■ **TASK BRIEF**:
The result should be the line with "position: absolute;" followed by every remaining line of the entries, each reproduced exactly, with nothing else.

*** Opening of GIVEN INFORMATION ***

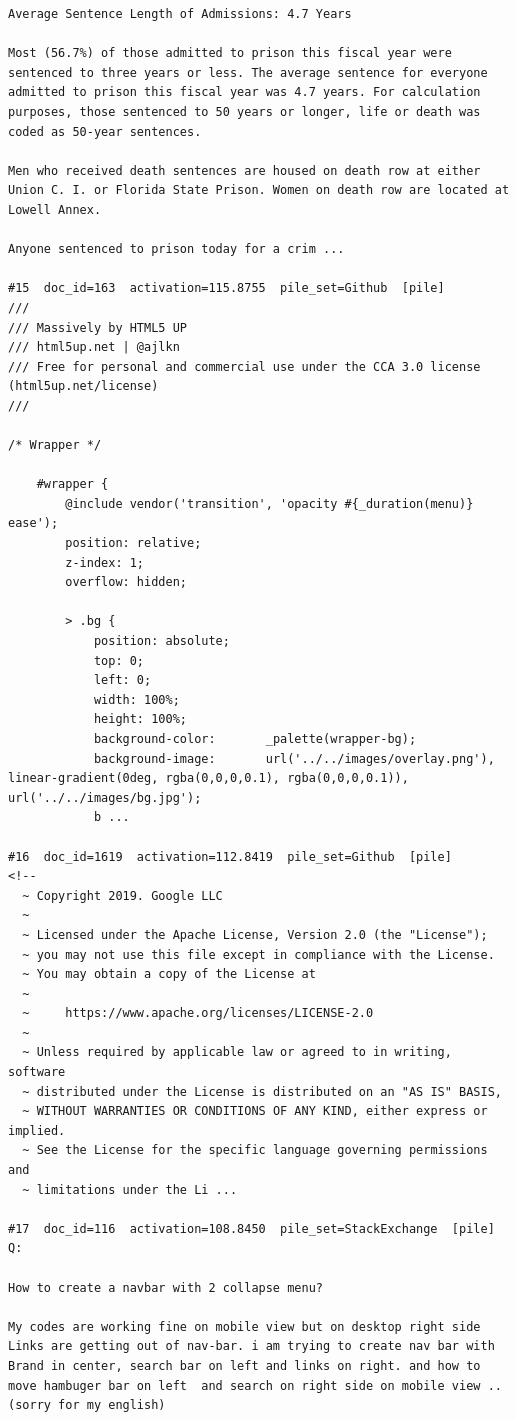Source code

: \begin{verbatim}
Average Sentence Length of Admissions: 4.7 Years

Most (56.7%) of those admitted to prison this fiscal year were sentenced to three years or less. The average sentence for everyone admitted to prison this fiscal year was 4.7 years. For calculation purposes, those sentenced to 50 years or longer, life or death was coded as 50-year sentences.

Men who received death sentences are housed on death row at either Union C. I. or Florida State Prison. Women on death row are located at Lowell Annex.

Anyone sentenced to prison today for a crim ...

#15  doc_id=163  activation=115.8755  pile_set=Github  [pile]
///
/// Massively by HTML5 UP
/// html5up.net | @ajlkn
/// Free for personal and commercial use under the CCA 3.0 license (html5up.net/license)
///

/* Wrapper */

	#wrapper {
		@include vendor('transition', 'opacity #{_duration(menu)} ease');
		position: relative;
		z-index: 1;
		overflow: hidden;

		> .bg {
			position: absolute;
			top: 0;
			left: 0;
			width: 100%;
			height: 100%;
			background-color:		_palette(wrapper-bg);
			background-image:		url('../../images/overlay.png'),	linear-gradient(0deg, rgba(0,0,0,0.1), rgba(0,0,0,0.1)),	url('../../images/bg.jpg');
			b ...

#16  doc_id=1619  activation=112.8419  pile_set=Github  [pile]
<!--
  ~ Copyright 2019. Google LLC
  ~
  ~ Licensed under the Apache License, Version 2.0 (the "License");
  ~ you may not use this file except in compliance with the License.
  ~ You may obtain a copy of the License at
  ~
  ~     https://www.apache.org/licenses/LICENSE-2.0
  ~
  ~ Unless required by applicable law or agreed to in writing, software
  ~ distributed under the License is distributed on an "AS IS" BASIS,
  ~ WITHOUT WARRANTIES OR CONDITIONS OF ANY KIND, either express or implied.
  ~ See the License for the specific language governing permissions and
  ~ limitations under the Li ...

#17  doc_id=116  activation=108.8450  pile_set=StackExchange  [pile]
Q:

How to create a navbar with 2 collapse menu?

My codes are working fine on mobile view but on desktop right side Links are getting out of nav-bar. i am trying to create nav bar with Brand in center, search bar on left and links on right. and how to move hambuger bar on left  and search on right side on mobile view .. (sorry for my english) 


\end{verbatim}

*** Close of GIVEN INFORMATION ***

■ **YOUR SOLUTION**:
			position: absolute;
			top: 0;
			left: 0;
			width: 100%;
			height: 100%;
			background-color:		_palette(wrapper-bg);
			background-image:		url('../../images/overlay.png'),	linear-gradient(0deg, rgba(0,0,0,0.1), rgba(0,0,0,0.1)),	url('../../images/bg.jpg');
			b ...

#16  doc_id=1619  activation=112.8419  pile_set=Github  [pile]
<!--
  ~ Copyright 2019. Google LLC
  ~
  ~ Licensed under the Apache License, Version 2.0 (the "License");
  ~ you may not use this file except in compliance with the License.
  ~ You may obtain a copy of the License at
  ~
  ~     https://www.apache.org/licenses/LICENSE-2.0
  ~
  ~ Unless required by applicable law or agreed to in writing, software
  ~ distributed under the License is distributed on an "AS IS" BASIS,
  ~ WITHOUT WARRANTIES OR CONDITIONS OF ANY KIND, either express or implied.
  ~ See the License for the specific language governing permissions and
  ~ limitations under the Li ...

#17  doc_id=116  activation=108.8450  pile_set=StackExchange  [pile]
Q:

How to create a navbar with 2 collapse menu?

My codes are working fine on mobile view but on desktop right side Links are getting out of nav-bar. i am trying to create nav bar with Brand in center, search bar on left and links on right. and how to move hambuger bar on left  and search on right side on mobile view .. (sorry for my english) 


\end{verbatim}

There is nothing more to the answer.